Kolloquium zum Fall der Cuban Five im Französischen Parlament

Veröffentlicht am 11. Juni 2011, bei Cubanismo, Belgien

Von Katrien Demuynck

Am Samstag, dem 4. Juni, am Geburtstag von Gerardo Hernández, wurde im Saal Lamartine des Pariser Parlaments ein Kolloquium zu dem zweischneidigen Thema, der Prozess der Cuban Five einerseits und der Terrorismus und das Völkerrecht andererseits, abgehalten. Unter den um die 120 Anwesenden waren auch einige internationale Gäste. Aus dem französischen Parlament selbst waren einige Abgeordnete dort, die zur Freundschaftsgruppe Frankreich-Kuba gehören.

Ein internationales Tribunal für die Cuban Five

Die Sitzung wurde von dem Initiator der Veranstaltung Alexandre Zourabichvili, Anwalt der Pariser Anwaltschaft, eröffnet. Er wies daraufhin, dass der Prozess der Cuban Five der längste in der Geschichte der USA sei. Das Verfahren dauere nun schon 13 Jahre an. Die Sache sei von symbolischem Wert, nicht nur für Menschenrechtsorganisationen, sondern auch für Rechtsfakultäten. Sie zeige deutlich, wer an den Hebeln der Macht der US-Gerichte sitze.

Der erste Redner war Herr Roland Weyl, auch ein Anwalt der Pariser Anwaltschaft und Vizevorsitzender der Internationalen Vereinigung der Demokratischen Juristen (IADL). Dieser rüstige Herr von 92 Jahren, der sein Alter wirklich nicht hervorhebt, rief dazu auf, der Kampagne für die Freiheit der Cuban Five neuen Schwung zu geben. Die Verweigerung des Besuchsrechts sei bestehen geblieben, aber auch der Grund für den Prozess müsse in Frage gestellt werden. Es gebe heute neue Argumente, wie die Tatsache, dass der Terrorist Luis Posada Carriles in den USA öffentlich gefeiert würde. Gebe es denn etwa eine geduldete Art von Terrorismus? Weyl wies auch darauf hin, dass der Umstand, dass die Cuban Five von den USA für Spione gehalten wurden, gleichzeitig bedeute, dass die von den Fünf unterwanderten Terrororganisationen ein integraler Bestandteil der US-Politik seien. Nach Ansicht des Anwalts gebe es in den USA in diesem Fall keine unabhängigen Vertreter der Anklage. Es gehe hier um das Rechtssystem selbst, das sich weigere, die Opfer von "Agent Orange" [US-Entlaubungsaktion im Vietnamkrieg] zu entschädigen oder das Recht von Mumia Abu Jamal anzuerkennen.

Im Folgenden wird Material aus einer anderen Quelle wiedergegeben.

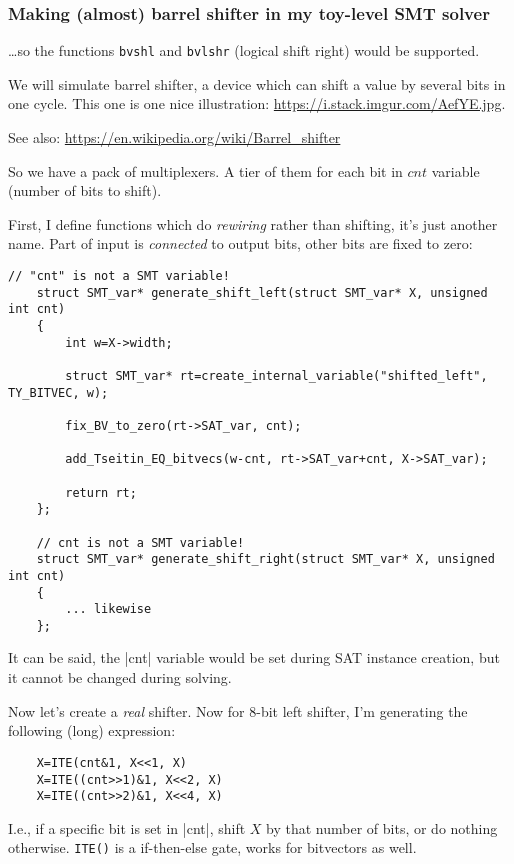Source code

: \subsubsection{Making (almost) barrel shifter in my toy-level SMT solver}

\dots so the functions \verb|bvshl| and \verb|bvlshr| (logical shift right) would be supported.

We will simulate barrel shifter, a device which can shift a value by several bits in one cycle.
This one is one nice illustration:
\url{https://i.stack.imgur.com/AefYE.jpg}.


See also: \url{https://en.wikipedia.org/wiki/Barrel_shifter}

So we have a pack of multiplexers. A tier of them for each bit in $cnt$ variable (number of bits to shift).

First, I define functions which do \textit{rewiring} rather than shifting, it's just another name.
Part of input is \textit{connected} to output bits, other bits are fixed to zero:

\begin{lstlisting}[style=customc]
	// "cnt" is not a SMT variable!
	struct SMT_var* generate_shift_left(struct SMT_var* X, unsigned int cnt)
	{
		int w=X->width;

		struct SMT_var* rt=create_internal_variable("shifted_left", TY_BITVEC, w);

		fix_BV_to_zero(rt->SAT_var, cnt);

		add_Tseitin_EQ_bitvecs(w-cnt, rt->SAT_var+cnt, X->SAT_var);

		return rt;
	};

	// cnt is not a SMT variable!
	struct SMT_var* generate_shift_right(struct SMT_var* X, unsigned int cnt)
	{
		... likewise
	};
\end{lstlisting}

It can be said, the |cnt| variable would be set during SAT instance creation, but it cannot be changed during solving.

Now let's create a \textit{real} shifter.
Now for 8-bit left shifter, I'm generating the following (long) expression:

\begin{lstlisting}
	X=ITE(cnt&1, X<<1, X)
	X=ITE((cnt>>1)&1, X<<2, X)
	X=ITE((cnt>>2)&1, X<<4, X)
\end{lstlisting}

I.e., if a specific bit is set in |cnt|, shift $X$ by that number of bits, or do nothing otherwise.
\verb|ITE()| is a if-then-else gate, works for bitvectors as well.

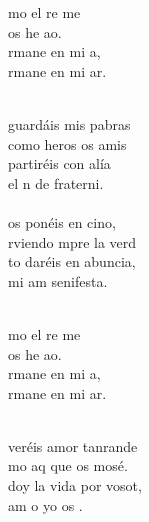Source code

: \begin{cancion}[Amaos][Kairoi]%
	\begin{chorus}%
	mo el re me  \\
	 os he ao.\\
	rmane en mi a,\\
	rmane en mi ar.\\
	\end{chorus}%
	\jump\\
	guardáis mis pabras\\
	como heros os amis\\
	partiréis con alía\\
	el n de fraterni.\\
\jump\\
	os ponéis en cino,\\
	rviendo mpre la verd\\
	to daréis en abuncia,\\
	mi am senifesta.\\\jump\\
	\begin{chorus}%
	mo el re me  \\
	 os he ao.\\
	rmane en mi a,\\
	rmane en mi ar.\\
	\end{chorus}%
	\jump\\
	veréis amor tanrande\\
	mo aq que os mosé.\\
	doy la vida por vosot,\\
	am o yo os . \\

\end{cancion}
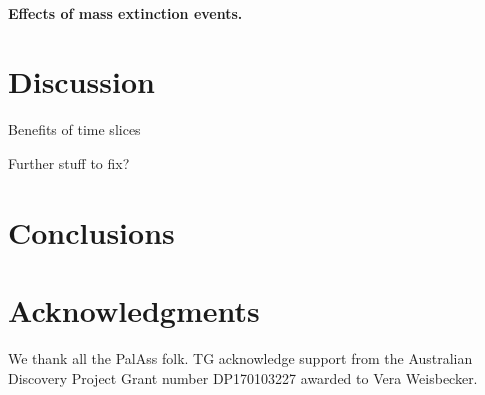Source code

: \documentclass[12pt,a4paper]{article}
\begin{document}
\paragraph{Effects of mass extinction events.}



	


	

\section{Discussion}

Benefits of time slices

Further stuff to fix?



\section{Conclusions}
	

\section{Acknowledgments}
	We thank all the PalAss folk.
  TG acknowledge support from the Australian Discovery Project Grant number DP170103227 awarded to Vera Weisbecker.
	
 
 
\end{document}
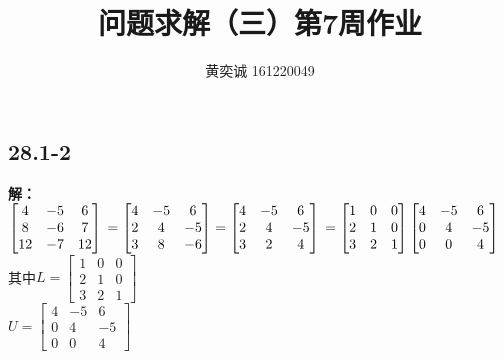\documentclass[twocolumn]{article}
\newenvironment{SChinese}{%
	\CJKfamily{gbsn}%
	\CJKtilde
	\CJKnospace}{}
\begin{document}
	\begin{CJK}{UTF8}{}	
		\begin{SChinese}	
			\title{问题求解（三）第7周作业}
			\author{黄奕诚 161220049}
			\maketitle
			
			\section*{28.1-2}
			\textbf{解：}
				$\left [\begin{matrix}
			4 & -5 & 6 \\
			8 & -6 & 7 \\
			12 & -7 & 12  
			\end{matrix}\right] \newline\newline = \left [\begin{matrix}
			4 & -5 & 6 \\
			2 & 4 & -5 \\
			3 & 8 & -6  
			\end{matrix}\right] = \left [\begin{matrix}
			4 & -5 & 6 \\
			2 & 4 & -5 \\
			3 & 2 & 4  
			\end{matrix}\right] \newline\newline = \left [\begin{matrix}
			1 & 0 & 0 \\
			2 & 1 & 0 \\
			3 & 2 & 1  
			\end{matrix}\right] \left [\begin{matrix}
			4 & -5 & 6 \\
			0 & 4 & -5 \\
			0 & 0 & 4  
			\end{matrix}\right]$\\
			其中$L = \left [\begin{matrix}
			1 & 0 & 0 \\
			2 & 1 & 0 \\
			3 & 2 & 1  
			\end{matrix}\right]$\\
			$U = \left [\begin{matrix}
			4 & -5 & 6 \\
			0 & 4 & -5 \\
			0 & 0 & 4  
			\end{matrix}\right]$

\end{SChinese}
\end{CJK}
\end{document}
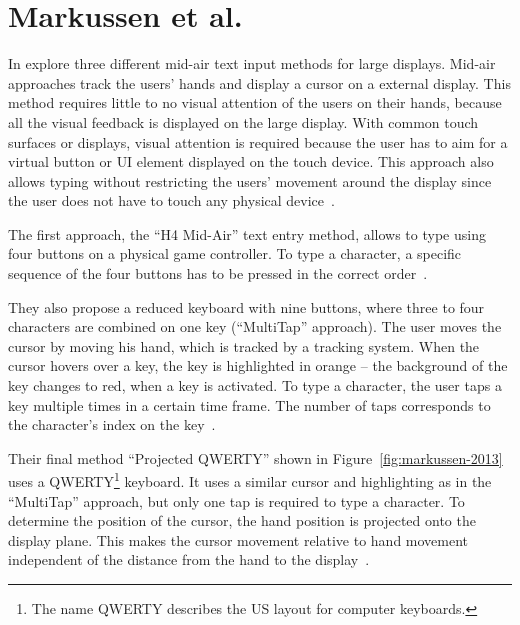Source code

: \section{Markussen et al.}\label{section:markussen-2013}
In {} \citeauthor{Markussen.2013} explore three different mid-air text input methods for large displays. Mid-air approaches track the users' hands and display a cursor on a external display. This method requires little to no visual attention of the users on their hands, because all the visual feedback is displayed on the large display. With common touch surfaces or displays, visual attention is required because the user has to aim for a virtual button or \gls{UI} element displayed on the touch device.
This approach also allows typing without restricting the users' movement around the display since the user does not have to touch any physical device~\cite[401]{Markussen.2013}.

The first approach, the \enquote{H4 Mid-Air} text entry method, allows to type using four buttons on a physical game controller. To type a character, a specific sequence of the four buttons has to be pressed in the correct order~\cite[406]{Markussen.2013}.

They also propose a reduced keyboard with nine buttons, where three to four characters are combined on one key (\enquote{MultiTap} approach). The user moves the cursor by moving his hand, which is tracked by a tracking system. When the cursor hovers over a key, the key is highlighted in orange -- the background of the key changes to red, when a key is activated. To type a character, the user taps a key multiple times in a certain time frame. The number of taps corresponds to the character's index on the key~\cite[407]{Markussen.2013}. %

Their final method \enquote{Projected QWERTY} shown in Figure~\ref{fig:markussen-2013} uses a QWERTY\footnote{The name QWERTY describes the US layout for computer keyboards.} keyboard. It uses a similar cursor and highlighting as in the \enquote{MultiTap} approach, but only one tap is required to type a character. To determine the position of the cursor, the hand position is projected onto the display plane. This makes the cursor movement relative to hand movement independent of the distance from the hand to the display~\cite[408]{Markussen.2013}. 

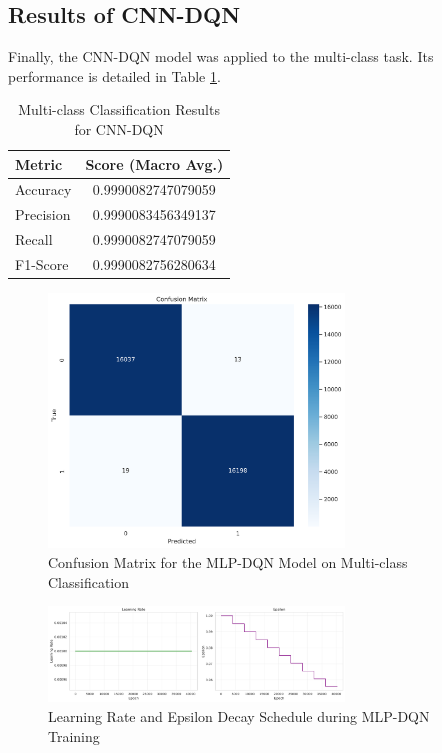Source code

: \documentclass[16pt]{report}
\begin{document}
\subsection{Results of CNN-DQN}
Finally, the CNN-DQN model was applied to the multi-class task. Its performance is detailed in Table \ref{tab:multi_cnn_dqn_results}.

\begin{table}[H]
    \centering
    \caption{Multi-class Classification Results for CNN-DQN}
    \label{tab:multi_cnn_dqn_results}
    \begin{tabular}{@{}lc@{}}
        \toprule
        \textbf{Metric} & \textbf{Score (Macro Avg.)} \\
        \midrule
        Accuracy & 0.9990082747079059 \\
        Precision & 0.9990083456349137 \\
        Recall & 0.9990082747079059 \\
        F1-Score & 0.9990082756280634 \\
        \bottomrule
    \end{tabular}
\end{table}

\begin{figure}[H]
    \centering
    \includegraphics[width=0.7\textwidth]{images/double_dqn_cnn_confusion_matrix.png}
    \caption{Confusion Matrix for the MLP-DQN Model on Multi-class Classification}
    \label{fig:ddqn_conf_matrix}
\end{figure}

\begin{figure}[H]
    \centering
    \includegraphics[width=0.7\textwidth]{images/double_dqn_cnn_lr_epsilon.png}
    \caption{Learning Rate and Epsilon Decay Schedule during MLP-DQN Training}
    \label{fig:lr_epsilon}
\end{figure}
\end{document}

Weyl schloss seine Einwendungen mit der Ankündigung eines internationalen Tribunals wegen der Sache der Fünf, das die IADL im Frühjahr 2012 in Paris organisieren werde. Es würde ein Gegenprozess für die Cuban Five werden.

Neue Elemente im Prozess der Cuban Five

Im zweiten Teil kamen einige internationale Juristen zu Wort. Es ging um die aktuelle Perspektive für die Verteidigung der Fünf. Tecla M. Faranda, Anwältin der Anwaltschaft von Mailand, sprach über einige neue Beweise im Prozess. Sie habe 2008 der Anhörung im Prozess in Atlanta beigewohnt. Sie stelle sich die Frage, was wohl mit Kubanern auf US-Territorium geschehen würde, die Posada Carriles ausschalten sollten, einen Mann, der international wegen Terrorismus gesucht werde, so, wie es die USA mit Bin Laden in Pakistan gemacht hätten. Würde die Welt dazu jubeln? Oder wäre das dann nicht vielmehr eine gute Ausrede für die USA, in Kuba einzufallen?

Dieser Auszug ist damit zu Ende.